Still a handoff-cost slice: Bun, Node, and Deno stay below 20 µs, while Tokio averages 27.50 µs.

  • Tokio 27.50 µs baseline
  • Bun + Knitting 13.41 µs 51% faster
  • Node + Knitting 17.28 µs 37% faster
  • Deno + Knitting 11.97 µs 56% faster

Uint8Array 512 KiB · batch 100

This is the copy/clone-heavy byte path: Bun and Node edge Tokio on average, while Deno is a bit slower and all four land in the same 22-25 ms band.

  • Tokio 23.06 ms baseline
  • Bun + Knitting 22.33 ms 3% faster
  • Node + Knitting 22.66 ms 2% faster
  • Deno + Knitting 25.26 ms 10% slower

Arc<Vec<u8>> ref · 512 B · batch 100

Separate Tokio shared-ownership reference, not the default byte benchmark: Bun stays within 6% of Tokio, while Node and Deno are slower.

  • Tokio 79.51 µs baseline
  • Bun + Knitting 74.78 µs 6% faster
  • Node + Knitting 97.23 µs 22% slower
  • Deno + Knitting 123.11 µs 55% slower

Primitive and copied-byte rows come from the fairer default comparison. The Arc row is included as a separate small-payload shared-ownership reference.

For primitive calls and low binary payloads, Knitting stays in the same microsecond tier as Tokio in these benchmark shapes. Read that as handoff cost: wakeups/signaling plus copying or cloning very small payloads, not a claim that every payload shape matches Tokio.
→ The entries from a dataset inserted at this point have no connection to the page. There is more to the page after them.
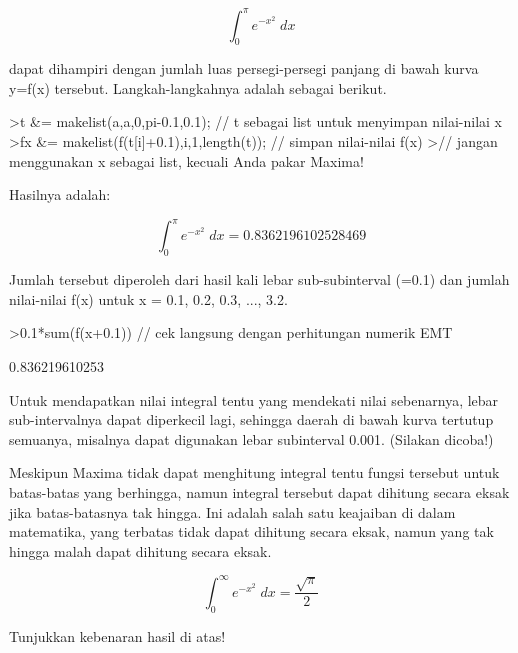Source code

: \documentclass{article}
\begin{document}
\begin{eulernotebook}
\begin{eulercomment}
\begin{eulercomment}
\begin{eulercomment}
\begin{eulercomment}
\begin{eulercomment}
\begin{eulercomment}
\begin{eulercomment}
\end{eulercomment}
\begin{eulerformula}
\[
\int_{0}^{\pi}{e^ {- x^2 }\;dx}
\]
\end{eulerformula}
\begin{eulercomment}
dapat dihampiri dengan jumlah luas persegi-persegi panjang di bawah
kurva y=f(x) tersebut. Langkah-langkahnya adalah sebagai berikut.
\end{eulercomment}
\begin{eulerprompt}
>t &= makelist(a,a,0,pi-0.1,0.1); // t sebagai list untuk menyimpan nilai-nilai x
>fx &= makelist(f(t[i]+0.1),i,1,length(t)); // simpan nilai-nilai f(x)
>// jangan menggunakan x sebagai list, kecuali Anda pakar Maxima!
\end{eulerprompt}
\begin{eulercomment}
Hasilnya adalah:

\end{eulercomment}
\begin{eulerformula}
\[
\int_{0}^{\pi}{e^ {- x^2 }\;dx}=0.8362196102528469
\]
\end{eulerformula}
\begin{eulercomment}
Jumlah tersebut diperoleh dari hasil kali lebar sub-subinterval (=0.1)
dan jumlah nilai-nilai f(x) untuk x = 0.1, 0.2, 0.3, ..., 3.2.
\end{eulercomment}
\begin{eulerprompt}
>0.1*sum(f(x+0.1)) // cek langsung dengan perhitungan numerik EMT
\end{eulerprompt}
\begin{euleroutput}
  0.836219610253
\end{euleroutput}
\begin{eulercomment}
Untuk mendapatkan nilai integral tentu yang mendekati nilai
sebenarnya, lebar sub-intervalnya dapat diperkecil lagi, sehingga
daerah di bawah kurva tertutup semuanya, misalnya dapat digunakan
lebar subinterval 0.001. (Silakan dicoba!)

Meskipun Maxima tidak dapat menghitung integral tentu fungsi tersebut
untuk batas-batas yang berhingga, namun integral tersebut dapat
dihitung secara eksak jika batas-batasnya tak hingga. Ini adalah salah
satu keajaiban di dalam matematika, yang terbatas tidak dapat dihitung
secara eksak, namun yang tak hingga malah dapat dihitung secara eksak.
\end{eulercomment}
\begin{eulerformula}
\[
\int_{0}^{\infty }{e^ {- x^2 }\;dx}=\frac{\sqrt{\pi}}{2}
\]
\end{eulerformula}
\begin{eulercomment}
Tunjukkan kebenaran hasil di atas!


\end{eulercomment}
\end{eulercomment}
\end{eulercomment}
\end{eulercomment}
\end{eulercomment}
\end{eulercomment}
\end{eulercomment}
\end{eulernotebook}
\end{document}
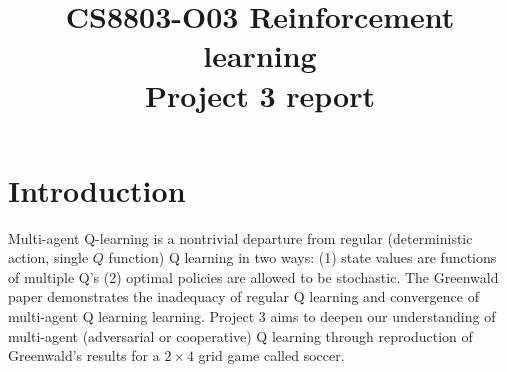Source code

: \documentclass[conference]{IEEEtran}
\begin{document}
\title{CS8803-O03 Reinforcement learning\\Project 3 report}

\author{
}
\maketitle


\IEEEpeerreviewmaketitle
\section{Introduction}
Multi-agent Q-learning is a nontrivial departure from regular (deterministic action, single $Q$ function) Q learning in two ways: (1) state values are functions of multiple Q's (2) optimal policies are allowed to be stochastic. The Greenwald paper \cite{greenwald} demonstrates the inadequacy of regular Q learning and convergence of multi-agent Q learning learning. Project 3 aims to deepen our understanding of multi-agent (adversarial or cooperative) Q learning through reproduction of Greenwald's results for a $2\times4$ grid game called soccer.

\end{document}
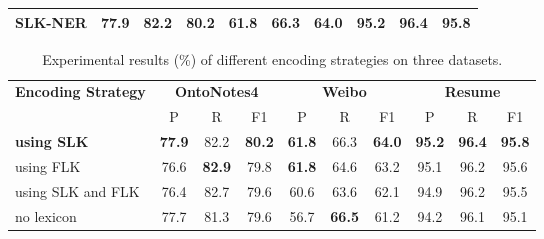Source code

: \documentclass[conference]{IEEEtran}
\begin{document}
\begin{table*}[h]
\begin{tabular}{
|l|c|c|c|
            c|c|c|
            c|c|c|}
        \hline


\textbf{SLK-NER} 
            & 77.9	&\textbf{82.2}	&\textbf{80.2}
            & 61.8	& 66.3              &\textbf{64.0}
            & 95.2	&\textbf{96.4}	&\textbf{95.8}
\\
        \hline
\end{tabular}
\end{table*}
    
    
    
    \begin{table*}[htbp]
            \caption{Experimental results (\%) of different encoding strategies on three datasets.}\label{result2}
\centering
\begin{tabular} {|l|
                c|c|c|
                c|c|c|
                c|c|c|
}
            \hline
            \multicolumn{1}{|c|}{\multirow{2}{*}{\textbf{Encoding Strategy}}} 
            & \multicolumn{3}{|c|}{\textbf{OntoNotes4}}  
            & \multicolumn{3}{|c|}{\textbf{Weibo}}  
            &\multicolumn{3}{|c|}{\textbf{Resume}}       
\\
            \cline{2-10}
            \multicolumn{1}{|c|}{}  
            & \multicolumn{1}{|c|}{ P }  & \multicolumn{1}{|c|}{ R } & \multicolumn{1}{|c|}{ F1 } 
            & \multicolumn{1}{|c|}{ P } & \multicolumn{1}{|c|}{ R } & \multicolumn{1}{|c|}{ F1 } 
            & \multicolumn{1}{|c|}{ P } & \multicolumn{1}{|c|}{ R } & \multicolumn{1}{|c|}{ F1 } 
\\
            \hline
            \textbf{using SLK} 
                & \textbf{ 77.9 } 	  &82.2 	&\textbf{ 80.2 }
                & \textbf{ 61.8 }     &66.3 	&\textbf{ 64.0 }
                & \textbf{ 95.2 }     &\textbf{ 96.4 } 	&\textbf{ 95.8 }  
\\
            using FLK
                &76.6 	       &\textbf{ 82.9 } 	&79.8 
                &\textbf{ 61.8 } &	64.6 	&63.2 
                &95.1 	       &96.2 	&95.6   
\\
            {using SLK and FLK} 
                & 76.4  	  &82.7 	&79.6
                & 60.6 &63.6&62.1
                &94.9 & 96.2 &95.5  
\\
            no lexicon
                &77.7 	&81.3 	&79.6 
                &56.7 	&\textbf{ 66.5 } 	&61.2 
                & 94.2 	&96.1 	&95.1
\\
            \hline
            \end{tabular}
\end{table*}
        
\end{document}
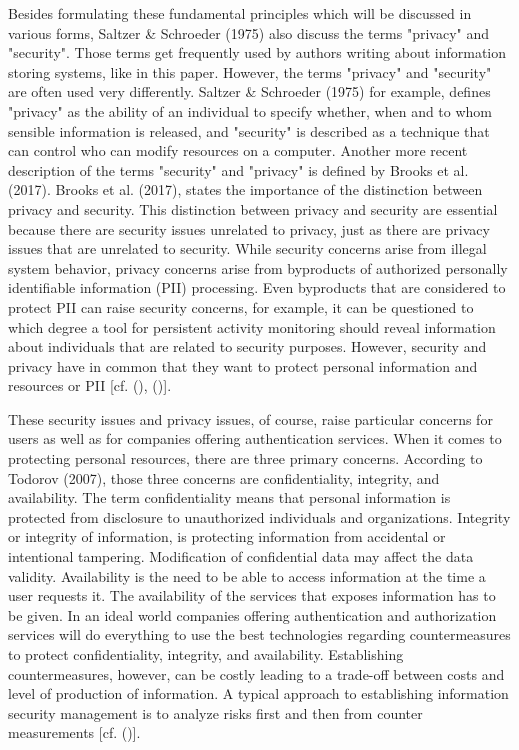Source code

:Besides formulating these fundamental principles which will be discussed in various forms,  Saltzer \& Schroeder (1975) also discuss the terms "privacy" and "security". Those terms get frequently used by authors writing about information storing systems, like in this paper. However, the terms "privacy" and "security" are often used very differently.  Saltzer \& Schroeder (1975) for example, defines "privacy" as the ability of an individual to specify whether, when and to whom sensible information is released, and "security" is described as a technique that can control who can modify resources on a computer. Another more recent description of the terms "security" and "privacy" is defined by Brooks et al. (2017). Brooks et al. (2017), states the importance of the distinction between privacy and security. This distinction between privacy and security are essential because there are security issues unrelated to privacy, just as there are privacy issues that are unrelated to security. While security concerns arise from illegal system behavior, privacy concerns arise from byproducts of authorized personally identifiable information (PII) processing. Even byproducts that are considered to protect PII can raise security concerns, for example, it can be questioned to which degree a tool for persistent activity monitoring should reveal information about individuals that are related to security purposes. However, security and privacy have in common that they want to protect personal information and resources or PII [cf. (\cite{Brooks:2017:IPE}), (\cite{Saltzer:PICS})].

These security issues and privacy issues, of course, raise particular concerns for users as well as for companies offering authentication services. When it comes to protecting personal resources, there are three primary concerns. According to Todorov (2007), those three concerns are confidentiality, integrity, and availability. The term confidentiality means that personal information is protected from disclosure to unauthorized individuals and organizations. Integrity or integrity of information, is protecting information from accidental or intentional tampering. Modification of confidential data may affect the data validity. Availability is the need to be able to access information at the time a user requests it. The availability of the services that exposes information has to be given. In an ideal world companies offering authentication and authorization services will do everything to use the best technologies regarding countermeasures to protect confidentiality, integrity, and availability. Establishing countermeasures, however, can be costly leading to a trade-off between costs and level of production of information. A typical approach to establishing information security management is to analyze risks first and then from counter measurements [cf. (\cite{Todorov:2007:MUI})].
That matters because it shows the shared-memory fast path is not just “good for JavaScript” — it can stay competitive with a Rust baseline when coordination dominates.

The IPC combined chart compares Knitting against worker postMessage, websocket, and HTTP across runtimes.
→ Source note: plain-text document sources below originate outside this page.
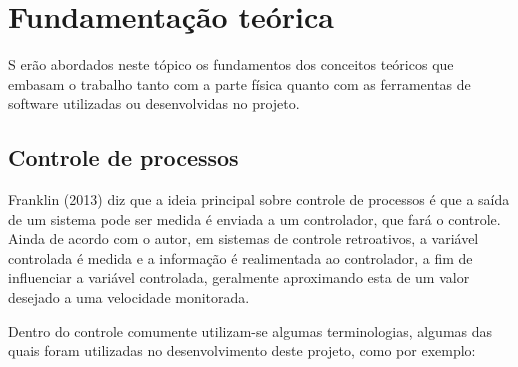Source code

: \chapter{Fundamentação teórica}


\lettrine[lines=3]{S}{} erão abordados neste tópico os fundamentos dos conceitos teóricos que embasam o trabalho tanto com a parte física quanto com as ferramentas de software utilizadas ou desenvolvidas no projeto.


\section{Controle de processos}
\hspace{11mm} Franklin (2013) diz que a ideia principal sobre controle de processos é que a saída de um sistema pode ser medida é enviada a um controlador, que fará o controle. Ainda de acordo com o autor, em sistemas de controle retroativos, a variável controlada é medida e a informação é realimentada ao controlador, a fim de influenciar a variável controlada, geralmente aproximando esta de um valor desejado a uma velocidade monitorada.

Dentro do controle comumente utilizam-se algumas terminologias, algumas das quais foram utilizadas no desenvolvimento deste projeto, como por exemplo:

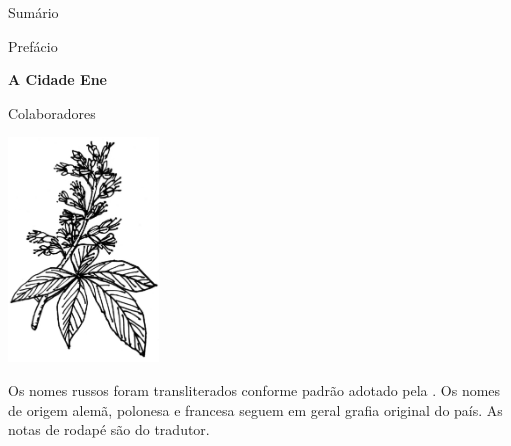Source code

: \thispagestyle{empty}
\MyriadPro
Sumário

\hspace{2cm}{\footnotesize\Georgia{\pageref{prefacio}}} \hspace{.6cm} {\footnotesize{Prefácio}} 

\medskip

\hspace{2cm}{\footnotesize\Georgia{\pageref{cidade}}} \hspace{.4cm} {\footnotesize\textbf{A Cidade Ene}} 

\medskip

\hspace{2cm}{\footnotesize\Georgia{\pageref{colaboradores}}} \hspace{.28cm} {\footnotesize{Colaboradores}}

\begin{flushright}
\vfill
\includegraphics[width=4cm]{./castanha.jpg}
\end{flushright}

\pagebreak
\thispagestyle{empty}

\begin{vplace}[30]
\begin{centering}
Os nomes russos foram transliterados conforme padrão adotado pela .
Os nomes de origem alemã, polonesa e francesa seguem em geral grafia original do país.
As notas de rodapé são do tradutor.
\end{centering}
\end{vplace}
\thispagestyle{empty}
  • At one message, Knitting is typically about 3.5x-6x faster than worker postMessage.
  • Against websocket, Knitting is usually around 3.5x-15x faster.
  • Against HTTP, Knitting is usually around 10x-57x faster for the same benchmark shape.
Combined IPC benchmark chart across runtimes

This chart shows how latency changes as the number of messages per iteration increases.

  • Across runtimes and batch sizes, Knitting is generally around 3x-45x faster than worker baselines.
  • The advantage is strongest in small-to-medium batch ranges where message overhead dominates.
  • At very large batches, absolute latency rises for all approaches, but Knitting still keeps lower overhead.
Latency line chart across runtimes

These two charts compare type-dependent overhead at count 1 and count 100.
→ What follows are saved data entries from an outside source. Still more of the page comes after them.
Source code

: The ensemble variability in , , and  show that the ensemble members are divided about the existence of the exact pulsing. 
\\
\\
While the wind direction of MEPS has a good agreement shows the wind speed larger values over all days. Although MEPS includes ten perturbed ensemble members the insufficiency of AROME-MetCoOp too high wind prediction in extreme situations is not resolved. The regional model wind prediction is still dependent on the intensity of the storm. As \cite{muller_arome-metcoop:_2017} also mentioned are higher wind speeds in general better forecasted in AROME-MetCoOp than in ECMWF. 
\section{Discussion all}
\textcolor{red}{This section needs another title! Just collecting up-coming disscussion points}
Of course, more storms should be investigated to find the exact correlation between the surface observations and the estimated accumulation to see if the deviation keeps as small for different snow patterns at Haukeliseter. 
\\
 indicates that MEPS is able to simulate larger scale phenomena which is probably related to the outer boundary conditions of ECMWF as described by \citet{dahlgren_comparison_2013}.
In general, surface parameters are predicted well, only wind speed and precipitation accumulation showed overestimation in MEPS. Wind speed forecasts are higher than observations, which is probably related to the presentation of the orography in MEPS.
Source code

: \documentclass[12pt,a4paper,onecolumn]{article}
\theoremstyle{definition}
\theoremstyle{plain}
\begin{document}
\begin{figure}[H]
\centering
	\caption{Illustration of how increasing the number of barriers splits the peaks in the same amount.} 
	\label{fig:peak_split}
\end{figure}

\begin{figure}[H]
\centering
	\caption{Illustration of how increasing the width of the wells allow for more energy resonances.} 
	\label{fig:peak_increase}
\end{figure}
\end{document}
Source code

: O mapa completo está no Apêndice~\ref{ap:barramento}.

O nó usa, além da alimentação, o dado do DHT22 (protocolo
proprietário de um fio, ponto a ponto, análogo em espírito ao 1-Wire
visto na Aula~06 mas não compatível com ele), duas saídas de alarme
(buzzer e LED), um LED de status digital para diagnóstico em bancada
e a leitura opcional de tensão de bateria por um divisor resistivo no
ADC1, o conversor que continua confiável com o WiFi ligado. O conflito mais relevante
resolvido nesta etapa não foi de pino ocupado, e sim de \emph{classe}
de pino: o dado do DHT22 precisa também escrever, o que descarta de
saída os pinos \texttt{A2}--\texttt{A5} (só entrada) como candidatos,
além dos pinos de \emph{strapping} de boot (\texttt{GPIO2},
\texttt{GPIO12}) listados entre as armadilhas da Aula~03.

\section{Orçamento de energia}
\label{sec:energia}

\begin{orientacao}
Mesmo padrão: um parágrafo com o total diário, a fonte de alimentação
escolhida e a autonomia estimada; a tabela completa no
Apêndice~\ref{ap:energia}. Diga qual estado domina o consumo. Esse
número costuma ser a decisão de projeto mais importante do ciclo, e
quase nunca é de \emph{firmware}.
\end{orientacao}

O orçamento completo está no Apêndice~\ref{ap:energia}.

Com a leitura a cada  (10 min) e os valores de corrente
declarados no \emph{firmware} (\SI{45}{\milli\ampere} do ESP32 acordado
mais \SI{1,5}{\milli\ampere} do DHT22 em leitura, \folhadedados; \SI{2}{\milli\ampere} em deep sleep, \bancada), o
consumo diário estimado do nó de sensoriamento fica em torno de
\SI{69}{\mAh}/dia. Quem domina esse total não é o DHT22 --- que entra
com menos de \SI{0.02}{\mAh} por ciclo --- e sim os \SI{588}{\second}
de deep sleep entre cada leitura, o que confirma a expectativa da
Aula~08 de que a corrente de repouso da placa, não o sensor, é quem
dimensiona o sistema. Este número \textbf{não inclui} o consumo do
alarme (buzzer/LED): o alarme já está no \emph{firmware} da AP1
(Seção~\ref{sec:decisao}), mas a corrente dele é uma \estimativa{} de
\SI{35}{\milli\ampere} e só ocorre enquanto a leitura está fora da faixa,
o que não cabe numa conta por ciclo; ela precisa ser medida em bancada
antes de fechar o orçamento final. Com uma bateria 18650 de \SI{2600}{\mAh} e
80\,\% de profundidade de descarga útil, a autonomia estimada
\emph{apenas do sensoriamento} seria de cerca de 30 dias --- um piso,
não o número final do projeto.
  • Count 1: Knitting remains low-latency even for structured and binary payloads.
  • Count 100: batching increases throughput while preserving strong relative performance.
  • Heavier payload classes (e.g. large objects/arrays, errors) cost more in every runtime, but Knitting keeps the best profile overall.
Combined types benchmark chart for count 1 Combined types benchmark chart for count 100

From the 1048576 B row (avg) in each runtime’s *_call-growth-batch result (batch=64), one-way transfer throughput is:

RuntimeString (GB/s)Uint8Array (GB/s)
Node1.447.50
Deno3.375.78
Bun11.8616.21

Quick takeaways:

  • Bun is clearly fastest at 1 MiB in this batched benchmark shape, for both text and binary payloads.
  • Node’s Uint8Array path improves sharply under batching and overtakes Deno on binary throughput, while Deno keeps the stronger string path.
  • This complements the IPC/latency charts by showing behavior when payload size, not just call count, grows.
  • At this size, ceilings are strongly influenced by memory bandwidth and runtime internals, not application logic.

Heavy-load benchmarks run a CPU-intensive prime-number workload and distribute work across extra threads.

  • Speedup grows steadily as threads are added, reaching roughly 3.5x-3.8x at +4 extra threads in these runs.
  • Efficiency remains strong under contention, staying around ~70-77% at higher thread counts.
  • Bun and Deno show slightly stronger scaling than Node in this specific heavy-load scenario.
  • This does not imply every app gets 3.5x+; I/O-heavy services often see smaller changes.
Heavy-load speedup chart across runtimes Heavy-load efficiency chart across runtimes
  • Use this page for cross-runtime trends.
  • Use benchmarks/node, benchmarks/deno, benchmarks/bun, and benchmarks/tokio for raw tables and per-runtime interpretation.
Terminal window
./run.sh

Results are written into results/.

Terminal window
./run.sh --json

JSON output is useful for plotting scripts under graphs/.